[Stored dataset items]

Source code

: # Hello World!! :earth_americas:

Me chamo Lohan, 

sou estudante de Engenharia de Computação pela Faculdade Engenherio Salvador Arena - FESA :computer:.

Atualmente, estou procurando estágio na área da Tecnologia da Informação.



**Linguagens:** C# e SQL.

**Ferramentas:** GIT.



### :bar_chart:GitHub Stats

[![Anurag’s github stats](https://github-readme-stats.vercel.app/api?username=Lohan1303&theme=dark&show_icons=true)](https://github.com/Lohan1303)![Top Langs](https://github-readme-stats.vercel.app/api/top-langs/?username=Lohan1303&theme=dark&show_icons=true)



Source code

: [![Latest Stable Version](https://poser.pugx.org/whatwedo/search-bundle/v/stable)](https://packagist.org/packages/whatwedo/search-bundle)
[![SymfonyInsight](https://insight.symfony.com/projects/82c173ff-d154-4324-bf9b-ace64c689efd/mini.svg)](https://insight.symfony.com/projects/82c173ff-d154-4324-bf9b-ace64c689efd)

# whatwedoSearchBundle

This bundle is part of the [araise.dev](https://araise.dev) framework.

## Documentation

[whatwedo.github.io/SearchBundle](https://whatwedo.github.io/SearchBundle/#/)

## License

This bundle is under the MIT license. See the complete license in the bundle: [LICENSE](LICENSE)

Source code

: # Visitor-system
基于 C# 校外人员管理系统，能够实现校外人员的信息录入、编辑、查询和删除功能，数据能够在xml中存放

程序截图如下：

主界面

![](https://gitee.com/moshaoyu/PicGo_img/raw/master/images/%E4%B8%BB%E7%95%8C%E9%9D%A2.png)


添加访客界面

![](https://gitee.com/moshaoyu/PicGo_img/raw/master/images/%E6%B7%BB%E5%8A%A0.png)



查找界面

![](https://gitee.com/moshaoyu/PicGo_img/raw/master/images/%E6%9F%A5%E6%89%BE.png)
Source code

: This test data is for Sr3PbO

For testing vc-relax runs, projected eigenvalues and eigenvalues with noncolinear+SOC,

Directions for this task: From the first line of the data through the line with "### :bar_chart:GitHub Stats", quote each line exactly and add nothing else.

Answer box:
Source code

: # Hello World!! :earth_americas:

Me chamo Lohan, 

sou estudante de Engenharia de Computação pela Faculdade Engenherio Salvador Arena - FESA :computer:.

Atualmente, estou procurando estágio na área da Tecnologia da Informação.



**Linguagens:** C# e SQL.

**Ferramentas:** GIT.



### :bar_chart:GitHub Stats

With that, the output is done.